Quantitative analysis of microscopic structure and gas seepage characteristics of low-rank coal based on CT three-dimensional reconstruction of CT images and fractal theory

The pores/fractures are places for gas migration and storage in coal. Their structure complexity will directly influence the pore structure parameters and gas seepage properties of coal. Therefore, we selected 6 low-rank coal samples and quantitatively studied these influences utilizing the high-resolution micro computed tomography (mu CT) and fractal theory. The total pore structure and connected pore structure parameters of 6 samples were acquired from three-dimensional (3D) reconstruction of CT images. The fractal dimensions of total pore structures (D-f), solid structures (D-s) and connected pore structures (D-c) were calculated using 3D box-counting method. The relationship between D-f and porosity was analyzed through the 3D total pore model, and the relationships between D-c and connectivity as well as permeability were analyzed through the 3D connected pore model.

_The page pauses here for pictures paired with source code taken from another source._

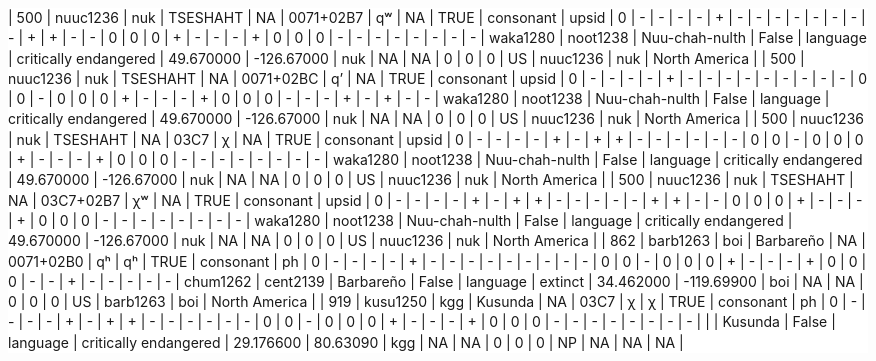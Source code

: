 |         500 | nuuc1236   | nuk     | TSESHAHT             | NA              | 0071+02B7 | qʷ      | NA         | TRUE     | consonant    | upsid  | 0    | \-     | \-       | \-    | \-   | \+          | \-       | \-         | \-             | \-          | \-  | \-    | \-    | \-      | \+     | \+    | \-          | \-      | 0        | 0           | 0        | \+     | \-   | \-  | \-    | \+   | 0     | 0                   | 0                  | \-                    | \-                 | \-            | \-                 | \-     | \-                   | \-                     | \-    | waka1280   | noot1238   | Nuu-chah-nulth       | False       | language | critically endangered | 49.670000 | -126.67000 | nuk          | NA          | NA                  |                    0 |                      0 |                     0 | US                | nuuc1236   | nuk      | North America |
|         500 | nuuc1236   | nuk     | TSESHAHT             | NA              | 0071+02BC | qʼ      | NA         | TRUE     | consonant    | upsid  | 0    | \-     | \-       | \-    | \-   | \+          | \-       | \-         | \-             | \-          | \-  | \-    | \-    | \-      | \-     | 0     | 0           | \-      | 0        | 0           | 0        | \+     | \-   | \-  | \-    | \+   | 0     | 0                   | 0                  | \-                    | \-                 | \-            | \+                 | \-     | \+                   | \-                     | \-    | waka1280   | noot1238   | Nuu-chah-nulth       | False       | language | critically endangered | 49.670000 | -126.67000 | nuk          | NA          | NA                  |                    0 |                      0 |                     0 | US                | nuuc1236   | nuk      | North America |
|         500 | nuuc1236   | nuk     | TSESHAHT             | NA              | 03C7      | χ       | NA         | TRUE     | consonant    | upsid  | 0    | \-     | \-       | \-    | \-   | \+          | \-       | \+         | \+             | \-          | \-  | \-    | \-    | \-      | \-     | 0     | 0           | \-      | 0        | 0           | 0        | \+     | \-   | \-  | \-    | \+   | 0     | 0                   | 0                  | \-                    | \-                 | \-            | \-                 | \-     | \-                   | \-                     | \-    | waka1280   | noot1238   | Nuu-chah-nulth       | False       | language | critically endangered | 49.670000 | -126.67000 | nuk          | NA          | NA                  |                    0 |                      0 |                     0 | US                | nuuc1236   | nuk      | North America |
|         500 | nuuc1236   | nuk     | TSESHAHT             | NA              | 03C7+02B7 | χʷ      | NA         | TRUE     | consonant    | upsid  | 0    | \-     | \-       | \-    | \-   | \+          | \-       | \+         | \+             | \-          | \-  | \-    | \-    | \-      | \+     | \+    | \-          | \-      | 0        | 0           | 0        | \+     | \-   | \-  | \-    | \+   | 0     | 0                   | 0                  | \-                    | \-                 | \-            | \-                 | \-     | \-                   | \-                     | \-    | waka1280   | noot1238   | Nuu-chah-nulth       | False       | language | critically endangered | 49.670000 | -126.67000 | nuk          | NA          | NA                  |                    0 |                      0 |                     0 | US                | nuuc1236   | nuk      | North America |
|         862 | barb1263   | boi     | Barbareño            | NA              | 0071+02B0 | qʰ      | qʰ         | TRUE     | consonant    | ph     | 0    | \-     | \-       | \-    | \-   | \+          | \-       | \-         | \-             | \-          | \-  | \-    | \-    | \-      | \-     | 0     | 0           | \-      | 0        | 0           | 0        | \+     | \-   | \-  | \-    | \+   | 0     | 0                   | 0                  | \-                    | \-                 | \+            | \-                 | \-     | \-                   | \-                     | \-    | chum1262   | cent2139   | Barbareño            | False       | language | extinct               | 34.462000 | -119.69900 | boi          | NA          | NA                  |                    0 |                      0 |                     0 | US                | barb1263   | boi      | North America |
|         919 | kusu1250   | kgg     | Kusunda              | NA              | 03C7      | χ       | χ          | TRUE     | consonant    | ph     | 0    | \-     | \-       | \-    | \-   | \+          | \-       | \+         | \+             | \-          | \-  | \-    | \-    | \-      | \-     | 0     | 0           | \-      | 0        | 0           | 0        | \+     | \-   | \-  | \-    | \+   | 0     | 0                   | 0                  | \-                    | \-                 | \-            | \-                 | \-     | \-                   | \-                     | \-    |            |            | Kusunda              | False       | language | critically endangered | 29.176600 |   80.63090 | kgg          | NA          | NA                  |                    0 |                      0 |                     0 | NP                | NA         | NA       | NA            |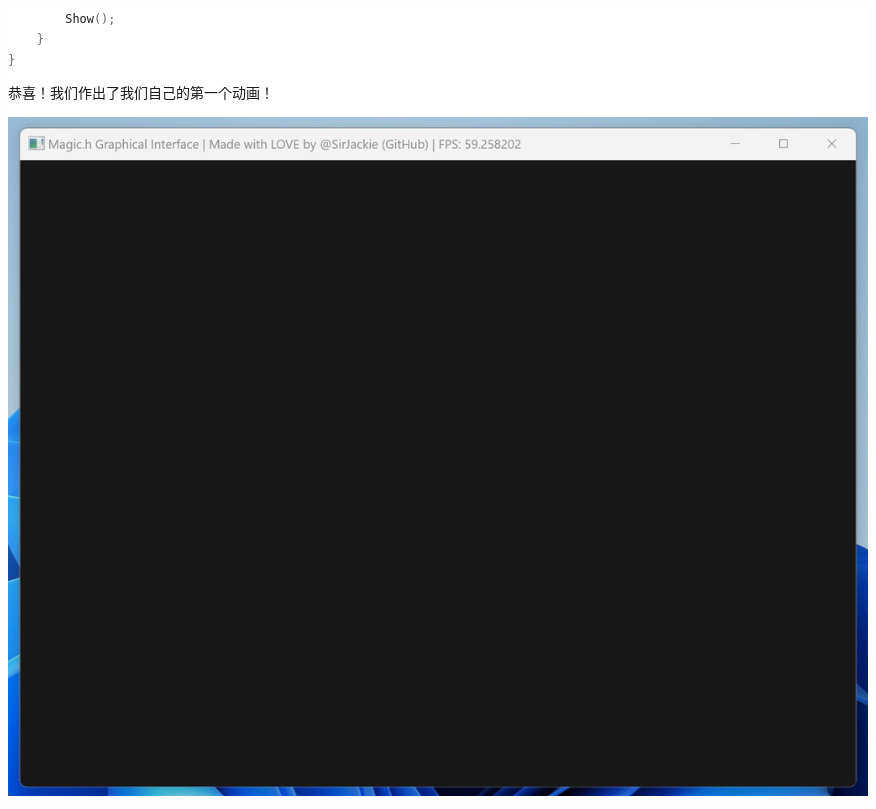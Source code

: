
 ```c
		Show();
	}
}
```

恭喜！我们作出了我们自己的第一个动画！

![FirstAnimation](C02Pixels.assets/FirstAnimation.gif)


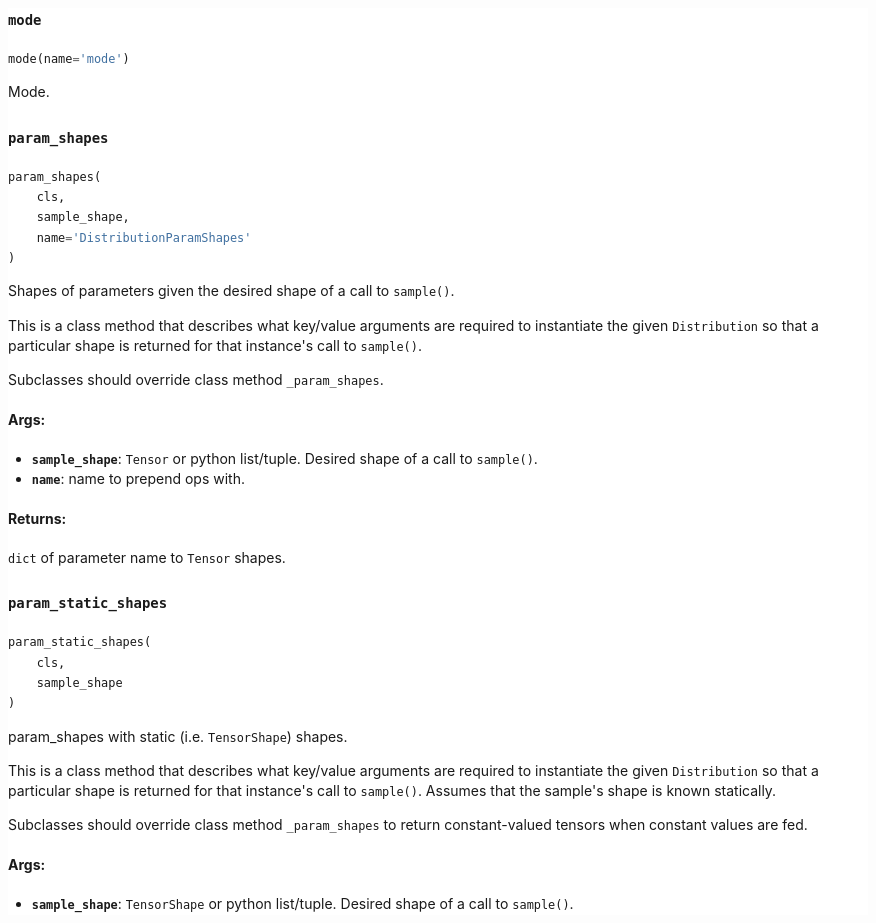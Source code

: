 <h3 id="mode"><code>mode</code></h3>

``` python
mode(name='mode')
```

Mode.

<h3 id="param_shapes"><code>param_shapes</code></h3>

``` python
param_shapes(
    cls,
    sample_shape,
    name='DistributionParamShapes'
)
```

Shapes of parameters given the desired shape of a call to `sample()`.

This is a class method that describes what key/value arguments are required
to instantiate the given `Distribution` so that a particular shape is
returned for that instance's call to `sample()`.

Subclasses should override class method `_param_shapes`.

#### Args:

* <b>`sample_shape`</b>: `Tensor` or python list/tuple. Desired shape of a call to
    `sample()`.
* <b>`name`</b>: name to prepend ops with.


#### Returns:

`dict` of parameter name to `Tensor` shapes.

<h3 id="param_static_shapes"><code>param_static_shapes</code></h3>

``` python
param_static_shapes(
    cls,
    sample_shape
)
```

param_shapes with static (i.e. `TensorShape`) shapes.

This is a class method that describes what key/value arguments are required
to instantiate the given `Distribution` so that a particular shape is
returned for that instance's call to `sample()`. Assumes that the sample's
shape is known statically.

Subclasses should override class method `_param_shapes` to return
constant-valued tensors when constant values are fed.

#### Args:

* <b>`sample_shape`</b>: `TensorShape` or python list/tuple. Desired shape of a call
    to `sample()`.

The results show that D-f, which is between 2.10 and 2.43, could accurately describe the fractal characteristics of coal and the solid structure of coal is not fractal. The porosities of the 6 samples are between 3.33% and 12.18% and their relationship with D-f can be defined by a monotonically increasing power function. The larger the D-f is, the larger the porosity of the tested coal sample. D-c is between 2.28 and 2.32, the connectivity is between 0.54 and 0.83, and the permeability is in the range of 1.76-11.63 x 10(-8) m(2) (except samples 1 and 6). D-c is negatively correlated with connectivity and permeability and its relationship with connectivity and permeability can be represented by the quadratic function and monotone decreasing power function, respectively.